Looking for advice on the best approach.
I'm working with a text file that is colon delimited, with 4 columns:
user1:company1:QUOTE:printer1
user1:company2:INVOICE:printer2
user1:company1:PURCHASE:printer3
user1:company2:CREDIT:printer4
user2:company1:QUOTE:printer4
user2:company2:INVOICE:printer5
user2:company1:PURCHASE:printer5
user2:company2:CREDIT:printer1
user3:company1:QUOTE:printer2
user3:company2:INVOICE:printer3
user3:company1:PURCHASE:printer4
user3:company2:CREDIT:printer6
This file maps a user to a printer for a specific type of document.
I need to read and potentially manipulate this file.
When reading the file I want to be able to answer different questions:
So the access is somewhat random, ie there is no single query.
My current attempt is with nested dictionaries:
mydict[user][printer] = [list of documents]
I'm looking for a cleaner way to do this.
My current thinking is to use dataclass and create an instance of every record. But how do I do efficiently query these as per my examples above?
Thanks for reading, hope you can guide me.
pandas is made for such analyses.
import pandas as pd # pip install pandas
df = pd.read_csv("path_to_your_file.txt",
sep=":",
names=['User', 'Company', 'Doctype', 'Printer'])

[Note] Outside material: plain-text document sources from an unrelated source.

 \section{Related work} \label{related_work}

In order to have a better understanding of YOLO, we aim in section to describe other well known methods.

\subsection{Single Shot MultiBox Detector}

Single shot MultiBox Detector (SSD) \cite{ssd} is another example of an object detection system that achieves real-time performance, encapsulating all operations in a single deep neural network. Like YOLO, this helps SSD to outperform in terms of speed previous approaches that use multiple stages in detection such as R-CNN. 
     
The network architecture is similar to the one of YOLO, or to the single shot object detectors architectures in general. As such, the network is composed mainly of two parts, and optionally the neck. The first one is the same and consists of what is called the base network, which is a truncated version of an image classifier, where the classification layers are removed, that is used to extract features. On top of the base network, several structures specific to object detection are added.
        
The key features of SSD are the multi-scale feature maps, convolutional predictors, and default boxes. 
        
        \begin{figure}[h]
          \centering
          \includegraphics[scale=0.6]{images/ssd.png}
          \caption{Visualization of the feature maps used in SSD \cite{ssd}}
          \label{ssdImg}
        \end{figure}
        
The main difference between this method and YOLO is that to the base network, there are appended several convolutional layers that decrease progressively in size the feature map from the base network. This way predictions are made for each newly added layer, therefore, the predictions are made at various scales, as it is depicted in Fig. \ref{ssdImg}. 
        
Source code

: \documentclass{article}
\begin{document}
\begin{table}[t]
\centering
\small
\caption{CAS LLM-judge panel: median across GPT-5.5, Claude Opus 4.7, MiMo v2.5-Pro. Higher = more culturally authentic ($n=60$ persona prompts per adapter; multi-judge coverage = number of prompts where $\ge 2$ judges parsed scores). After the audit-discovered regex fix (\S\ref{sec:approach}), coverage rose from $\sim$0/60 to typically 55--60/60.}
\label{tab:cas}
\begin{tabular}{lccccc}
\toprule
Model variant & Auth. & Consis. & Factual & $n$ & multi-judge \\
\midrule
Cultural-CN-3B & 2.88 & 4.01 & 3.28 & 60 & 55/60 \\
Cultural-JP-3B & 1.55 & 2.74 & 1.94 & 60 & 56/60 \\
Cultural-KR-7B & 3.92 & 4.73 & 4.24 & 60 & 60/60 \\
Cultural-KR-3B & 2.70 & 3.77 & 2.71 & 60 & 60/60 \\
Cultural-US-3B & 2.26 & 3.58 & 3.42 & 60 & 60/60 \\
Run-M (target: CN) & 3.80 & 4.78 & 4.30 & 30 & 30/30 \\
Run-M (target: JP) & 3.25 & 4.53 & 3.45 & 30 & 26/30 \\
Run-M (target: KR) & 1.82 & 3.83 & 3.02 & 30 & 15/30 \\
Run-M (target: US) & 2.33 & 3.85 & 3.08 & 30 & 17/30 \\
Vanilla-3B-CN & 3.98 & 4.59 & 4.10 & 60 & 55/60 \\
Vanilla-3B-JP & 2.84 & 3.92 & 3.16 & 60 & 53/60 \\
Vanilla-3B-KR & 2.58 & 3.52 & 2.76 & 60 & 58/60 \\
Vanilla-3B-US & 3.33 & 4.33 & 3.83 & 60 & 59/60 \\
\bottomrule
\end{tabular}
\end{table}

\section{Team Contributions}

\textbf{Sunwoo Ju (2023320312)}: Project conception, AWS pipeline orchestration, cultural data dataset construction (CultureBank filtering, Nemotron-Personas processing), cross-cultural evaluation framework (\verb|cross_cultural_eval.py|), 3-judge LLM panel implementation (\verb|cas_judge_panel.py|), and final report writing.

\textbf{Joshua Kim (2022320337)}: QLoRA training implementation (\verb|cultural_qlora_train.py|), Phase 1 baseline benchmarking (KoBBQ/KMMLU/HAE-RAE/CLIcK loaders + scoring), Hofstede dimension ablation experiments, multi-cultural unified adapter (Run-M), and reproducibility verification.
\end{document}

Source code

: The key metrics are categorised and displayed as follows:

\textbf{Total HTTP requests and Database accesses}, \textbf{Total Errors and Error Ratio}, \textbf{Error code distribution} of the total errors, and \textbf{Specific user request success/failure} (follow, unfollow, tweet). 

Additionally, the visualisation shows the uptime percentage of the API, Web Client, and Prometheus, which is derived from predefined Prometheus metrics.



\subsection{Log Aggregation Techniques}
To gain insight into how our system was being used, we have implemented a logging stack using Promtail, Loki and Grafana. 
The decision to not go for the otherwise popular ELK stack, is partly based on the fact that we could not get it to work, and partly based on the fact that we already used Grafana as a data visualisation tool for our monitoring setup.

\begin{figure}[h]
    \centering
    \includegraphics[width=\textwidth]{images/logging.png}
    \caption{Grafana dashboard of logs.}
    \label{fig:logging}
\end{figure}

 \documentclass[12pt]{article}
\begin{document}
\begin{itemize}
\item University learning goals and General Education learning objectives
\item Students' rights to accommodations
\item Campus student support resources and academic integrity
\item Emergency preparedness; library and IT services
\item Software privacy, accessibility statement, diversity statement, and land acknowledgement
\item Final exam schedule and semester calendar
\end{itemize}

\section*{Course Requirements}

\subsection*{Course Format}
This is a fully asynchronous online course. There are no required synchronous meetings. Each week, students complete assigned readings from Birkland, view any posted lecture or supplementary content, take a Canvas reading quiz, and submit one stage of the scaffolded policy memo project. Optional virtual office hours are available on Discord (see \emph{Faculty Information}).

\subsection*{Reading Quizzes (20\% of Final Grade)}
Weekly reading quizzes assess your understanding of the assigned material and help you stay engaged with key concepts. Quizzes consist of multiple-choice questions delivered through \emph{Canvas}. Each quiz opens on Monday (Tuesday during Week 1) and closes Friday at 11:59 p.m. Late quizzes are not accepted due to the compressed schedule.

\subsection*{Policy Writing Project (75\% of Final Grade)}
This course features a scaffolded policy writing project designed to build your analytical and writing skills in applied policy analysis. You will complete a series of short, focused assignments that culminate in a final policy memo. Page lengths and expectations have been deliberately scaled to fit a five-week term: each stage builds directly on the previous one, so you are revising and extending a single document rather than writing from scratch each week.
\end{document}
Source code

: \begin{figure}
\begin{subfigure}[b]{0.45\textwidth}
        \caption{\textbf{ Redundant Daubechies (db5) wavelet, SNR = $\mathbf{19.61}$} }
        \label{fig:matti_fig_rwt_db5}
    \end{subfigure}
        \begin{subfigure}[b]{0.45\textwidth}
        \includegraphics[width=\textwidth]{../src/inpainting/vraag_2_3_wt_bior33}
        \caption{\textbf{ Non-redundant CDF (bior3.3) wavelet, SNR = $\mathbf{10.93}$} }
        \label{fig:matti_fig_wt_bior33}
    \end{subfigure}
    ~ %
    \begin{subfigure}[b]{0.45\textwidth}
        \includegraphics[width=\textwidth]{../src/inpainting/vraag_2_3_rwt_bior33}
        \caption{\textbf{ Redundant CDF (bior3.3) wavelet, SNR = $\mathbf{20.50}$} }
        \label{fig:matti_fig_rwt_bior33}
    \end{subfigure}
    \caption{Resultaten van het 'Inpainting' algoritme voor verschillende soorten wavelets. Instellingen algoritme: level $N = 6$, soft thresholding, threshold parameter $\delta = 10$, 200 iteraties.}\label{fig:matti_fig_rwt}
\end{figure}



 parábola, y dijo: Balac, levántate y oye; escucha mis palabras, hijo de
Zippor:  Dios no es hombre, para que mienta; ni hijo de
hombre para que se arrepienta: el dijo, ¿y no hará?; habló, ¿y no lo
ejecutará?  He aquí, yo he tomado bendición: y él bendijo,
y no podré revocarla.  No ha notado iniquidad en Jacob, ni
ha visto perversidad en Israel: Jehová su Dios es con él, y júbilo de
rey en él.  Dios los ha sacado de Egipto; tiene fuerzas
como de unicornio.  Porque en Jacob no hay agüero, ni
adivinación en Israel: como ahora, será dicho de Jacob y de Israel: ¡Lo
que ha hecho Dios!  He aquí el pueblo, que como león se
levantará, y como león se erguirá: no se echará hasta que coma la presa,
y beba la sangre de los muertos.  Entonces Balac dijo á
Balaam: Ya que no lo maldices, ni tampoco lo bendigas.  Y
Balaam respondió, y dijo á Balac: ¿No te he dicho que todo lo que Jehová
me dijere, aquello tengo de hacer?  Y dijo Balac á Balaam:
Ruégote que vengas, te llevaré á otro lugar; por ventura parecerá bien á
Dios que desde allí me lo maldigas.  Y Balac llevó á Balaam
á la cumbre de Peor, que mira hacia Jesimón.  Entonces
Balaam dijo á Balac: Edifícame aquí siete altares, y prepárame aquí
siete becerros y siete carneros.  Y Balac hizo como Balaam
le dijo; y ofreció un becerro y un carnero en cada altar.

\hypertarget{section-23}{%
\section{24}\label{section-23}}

>>> df[df.User == "user1"].Printer
0 printer1
1 printer2
2 printer3
3 printer4
Name: Printer, dtype: object
>>> df[df.Printer == "printer1"].User
0 user1
7 user2
Name: User, dtype: object
>>> df[df.Doctype == "PURCHASE"].User
2 user1
6 user2
10 user3
Name: User, dtype: object
>>> df[(df.User == "user1") & (df.Doctype == "PURCHASE") & (df.Printer == "printer2")]
Empty DataFrame
Columns: [User, Company, Doctype, Printer]
Index: []
(Note the obligatory(!) parentheses around each condition and usage of &
- not and
- in the last example. That's a major source of errors for pandas beginners.)